- _TASK INSTRUCTIONS_: Below is a set of entries. Reproduce exactly the lines from the one containing "### Chapter 14" through the end, both included.

- _EXTRACTED ENTRIES_:
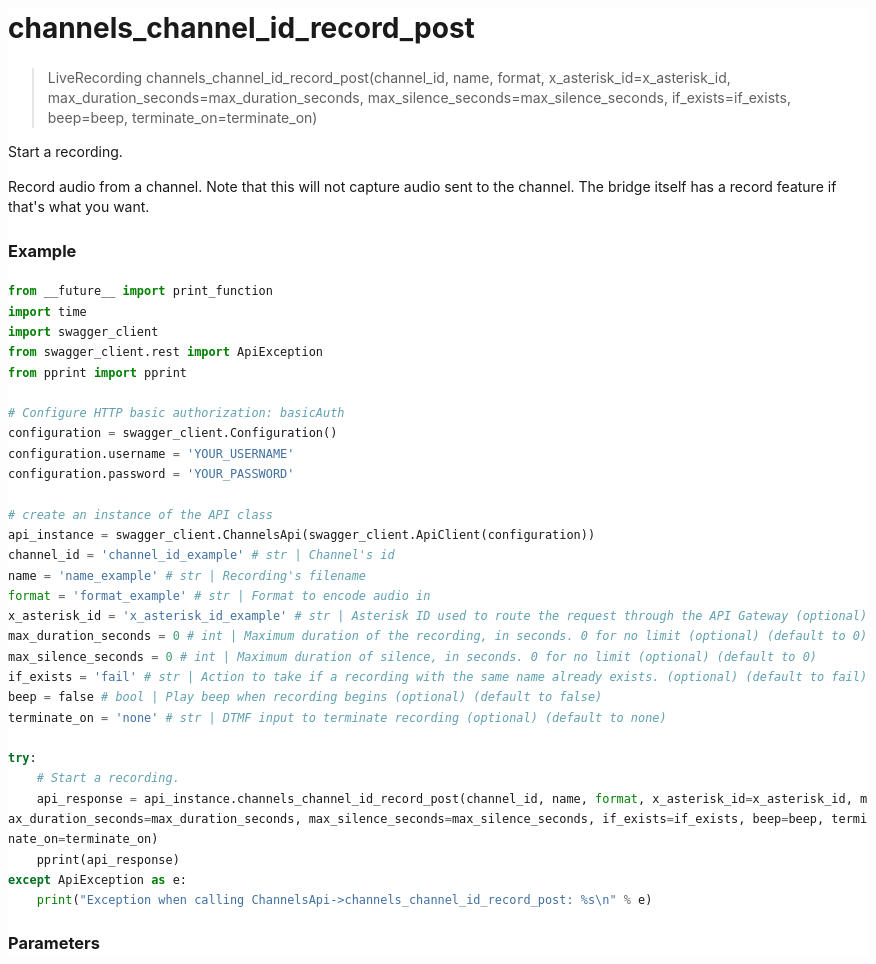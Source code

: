 # **channels_channel_id_record_post**
> LiveRecording channels_channel_id_record_post(channel_id, name, format, x_asterisk_id=x_asterisk_id, max_duration_seconds=max_duration_seconds, max_silence_seconds=max_silence_seconds, if_exists=if_exists, beep=beep, terminate_on=terminate_on)

Start a recording.

Record audio from a channel. Note that this will not capture audio sent to the channel. The bridge itself has a record feature if that's what you want.

### Example
```python
from __future__ import print_function
import time
import swagger_client
from swagger_client.rest import ApiException
from pprint import pprint

# Configure HTTP basic authorization: basicAuth
configuration = swagger_client.Configuration()
configuration.username = 'YOUR_USERNAME'
configuration.password = 'YOUR_PASSWORD'

# create an instance of the API class
api_instance = swagger_client.ChannelsApi(swagger_client.ApiClient(configuration))
channel_id = 'channel_id_example' # str | Channel's id
name = 'name_example' # str | Recording's filename
format = 'format_example' # str | Format to encode audio in
x_asterisk_id = 'x_asterisk_id_example' # str | Asterisk ID used to route the request through the API Gateway (optional)
max_duration_seconds = 0 # int | Maximum duration of the recording, in seconds. 0 for no limit (optional) (default to 0)
max_silence_seconds = 0 # int | Maximum duration of silence, in seconds. 0 for no limit (optional) (default to 0)
if_exists = 'fail' # str | Action to take if a recording with the same name already exists. (optional) (default to fail)
beep = false # bool | Play beep when recording begins (optional) (default to false)
terminate_on = 'none' # str | DTMF input to terminate recording (optional) (default to none)

try:
    # Start a recording.
    api_response = api_instance.channels_channel_id_record_post(channel_id, name, format, x_asterisk_id=x_asterisk_id, max_duration_seconds=max_duration_seconds, max_silence_seconds=max_silence_seconds, if_exists=if_exists, beep=beep, terminate_on=terminate_on)
    pprint(api_response)
except ApiException as e:
    print("Exception when calling ChannelsApi->channels_channel_id_record_post: %s\n" % e)
```

### Parameters
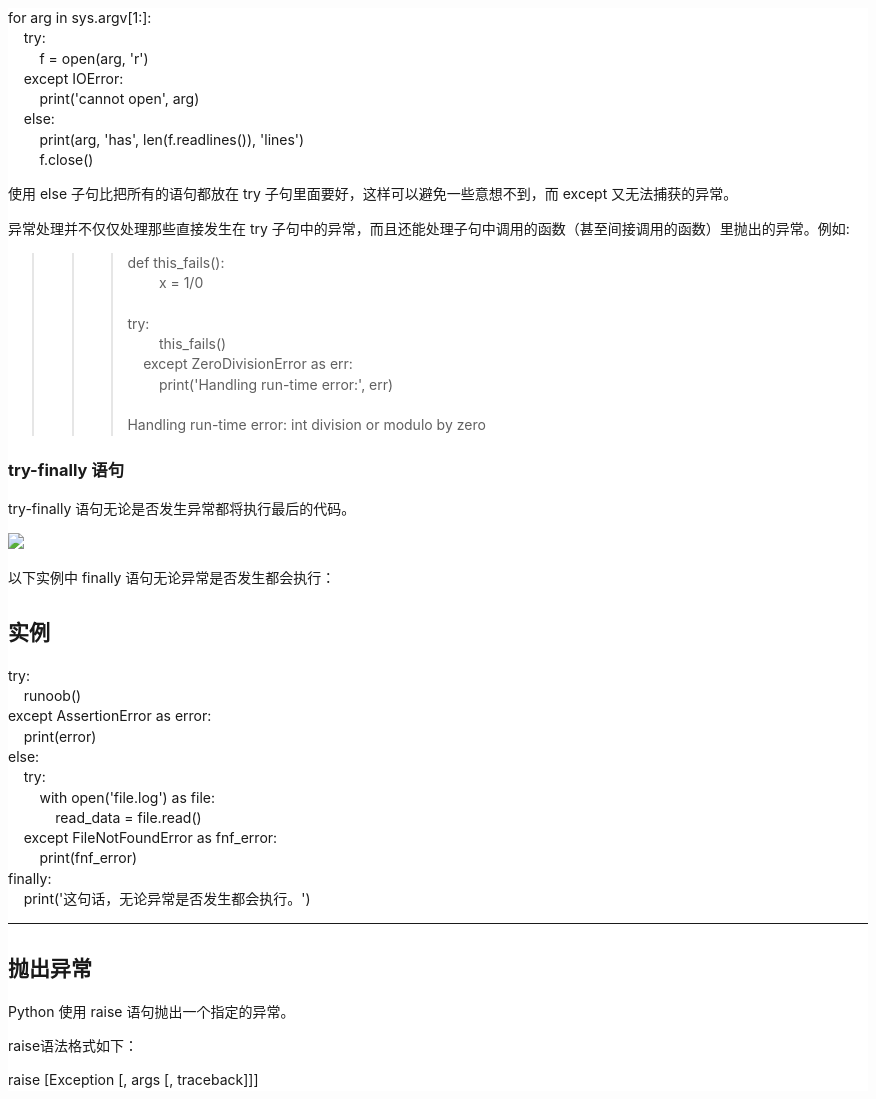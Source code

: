 for arg in sys.argv[1:]:  
    try:  
        f = open(arg, 'r')  
    except IOError:  
        print('cannot open', arg)  
    else:  
        print(arg, 'has', len(f.readlines()), 'lines')  
        f.close()  

使用 else 子句比把所有的语句都放在 try 子句里面要好，这样可以避免一些意想不到，而 except 又无法捕获的异常。

异常处理并不仅仅处理那些直接发生在 try 子句中的异常，而且还能处理子句中调用的函数（甚至间接调用的函数）里抛出的异常。例如:

>>> def this_fails():  
        x = 1/0  
     
>>> try:  
        this_fails()  
    except ZeroDivisionError as err:  
        print('Handling run-time error:', err)  
     
Handling run-time error: int division or modulo by zero  

### try-finally 语句

try-finally 语句无论是否发生异常都将执行最后的代码。

![](https://www.runoob.com/wp-content/uploads/2019/07/try_except_else_finally.png)

以下实例中 finally 语句无论异常是否发生都会执行：

## 实例

try:  
    runoob()  
except AssertionError as error:  
    print(error)  
else:  
    try:  
        with open('file.log') as file:  
            read_data = file.read()  
    except FileNotFoundError as fnf_error:  
        print(fnf_error)  
finally:  
    print('这句话，无论异常是否发生都会执行。')  

---

## 抛出异常

Python 使用 raise 语句抛出一个指定的异常。

raise语法格式如下：

raise [Exception [, args [, traceback]]]
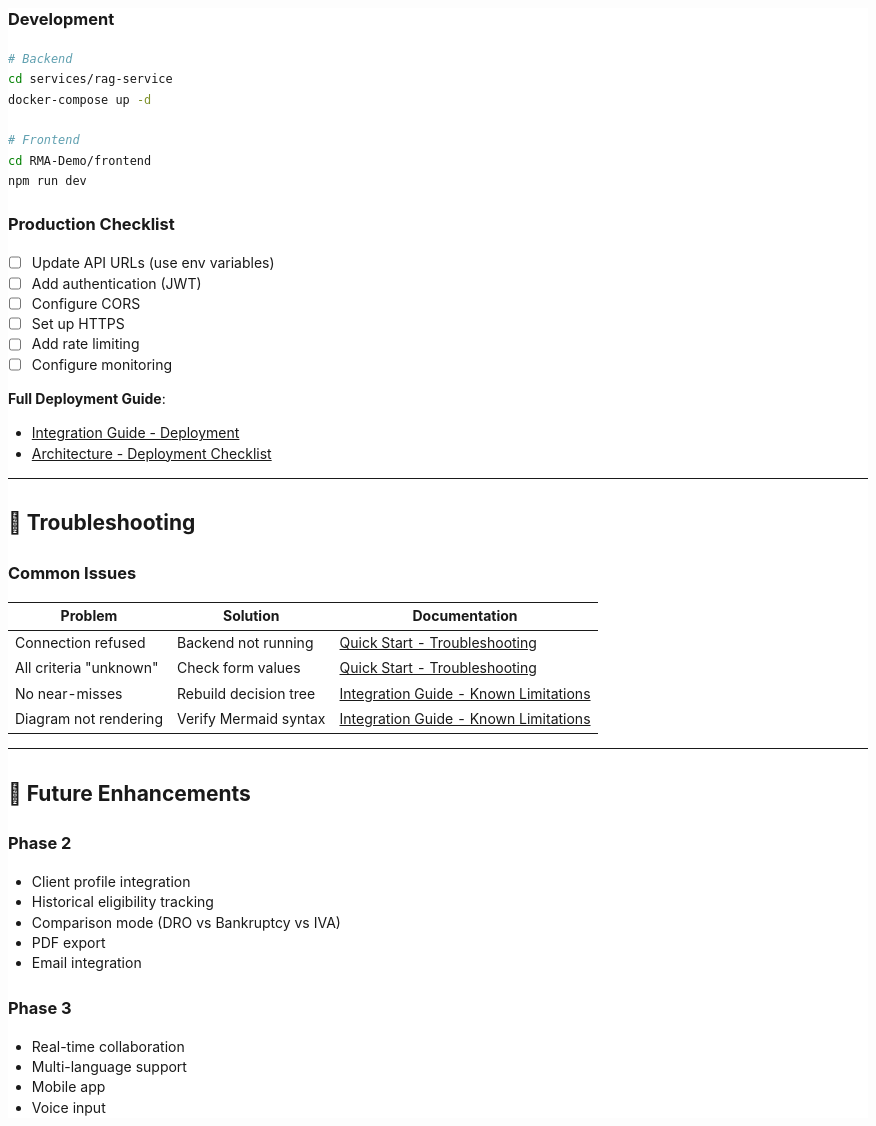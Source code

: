 ### Development
```bash
# Backend
cd services/rag-service
docker-compose up -d

# Frontend
cd RMA-Demo/frontend
npm run dev
```

### Production Checklist
- [ ] Update API URLs (use env variables)
- [ ] Add authentication (JWT)
- [ ] Configure CORS
- [ ] Set up HTTPS
- [ ] Add rate limiting
- [ ] Configure monitoring

**Full Deployment Guide**:
- [Integration Guide - Deployment](./ELIGIBILITY_CHECKER_INTEGRATION.md#deployment)
- [Architecture - Deployment Checklist](./ELIGIBILITY_CHECKER_ARCHITECTURE.md#deployment-checklist)

---

## 🐛 Troubleshooting

### Common Issues

| Problem | Solution | Documentation |
|---------|----------|---------------|
| Connection refused | Backend not running | [Quick Start - Troubleshooting](./ELIGIBILITY_CHECKER_QUICKSTART.md#troubleshooting) |
| All criteria "unknown" | Check form values | [Quick Start - Troubleshooting](./ELIGIBILITY_CHECKER_QUICKSTART.md#troubleshooting) |
| No near-misses | Rebuild decision tree | [Integration Guide - Known Limitations](./ELIGIBILITY_CHECKER_INTEGRATION.md#known-limitations) |
| Diagram not rendering | Verify Mermaid syntax | [Integration Guide - Known Limitations](./ELIGIBILITY_CHECKER_INTEGRATION.md#known-limitations) |

---

## 🔮 Future Enhancements

### Phase 2
- Client profile integration
- Historical eligibility tracking
- Comparison mode (DRO vs Bankruptcy vs IVA)
- PDF export
- Email integration

### Phase 3
- Real-time collaboration
- Multi-language support
- Mobile app
- Voice input
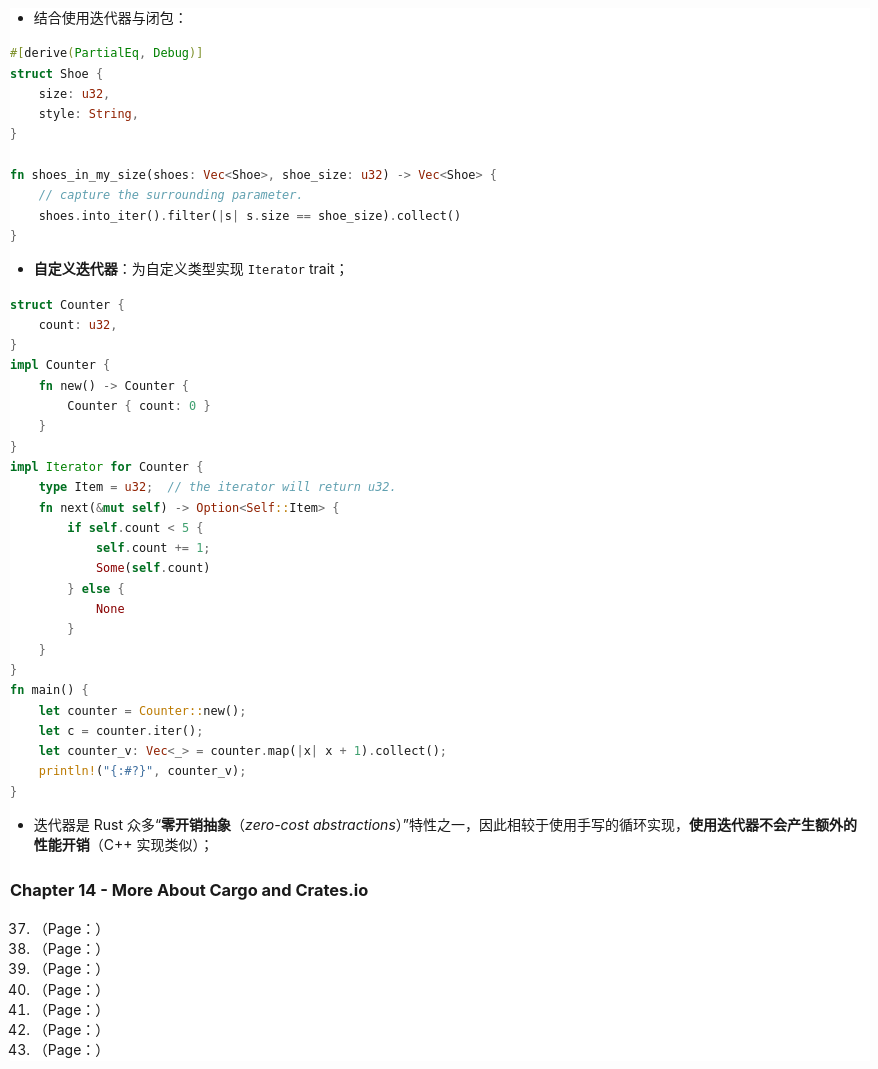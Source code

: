 * 结合使用迭代器与闭包：

```rust
#[derive(PartialEq, Debug)]
struct Shoe {
    size: u32,
    style: String,
}

fn shoes_in_my_size(shoes: Vec<Shoe>, shoe_size: u32) -> Vec<Shoe> {
    // capture the surrounding parameter.
    shoes.into_iter().filter(|s| s.size == shoe_size).collect()
}
```

* **自定义迭代器**：为自定义类型实现 `Iterator` trait；

```rust
struct Counter {
    count: u32,
}
impl Counter {
    fn new() -> Counter {
        Counter { count: 0 }
    }
}
impl Iterator for Counter {
    type Item = u32;  // the iterator will return u32.
    fn next(&mut self) -> Option<Self::Item> {
        if self.count < 5 {
            self.count += 1;
            Some(self.count)
        } else {
            None
        }
    }
}
fn main() {
    let counter = Counter::new();
    let c = counter.iter();
    let counter_v: Vec<_> = counter.map(|x| x + 1).collect();
    println!("{:#?}", counter_v);
}
```

* 迭代器是 Rust 众多“**零开销抽象**（*zero-cost abstractions*）”特性之一，因此相较于使用手写的循环实现，**使用迭代器不会产生额外的性能开销**（C++ 实现类似）；

### Chapter 14 - More About Cargo and Crates.io

37. （Page：）
38. （Page：）
39. （Page：）
40. （Page：）
41. （Page：）
42. （Page：）
43. （Page：）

- _TASK RESULT_:
### Chapter 14 - More About Cargo and Crates.io

37. （Page：）
38. （Page：）
39. （Page：）
40. （Page：）
41. （Page：）
42. （Page：）
43. （Page：）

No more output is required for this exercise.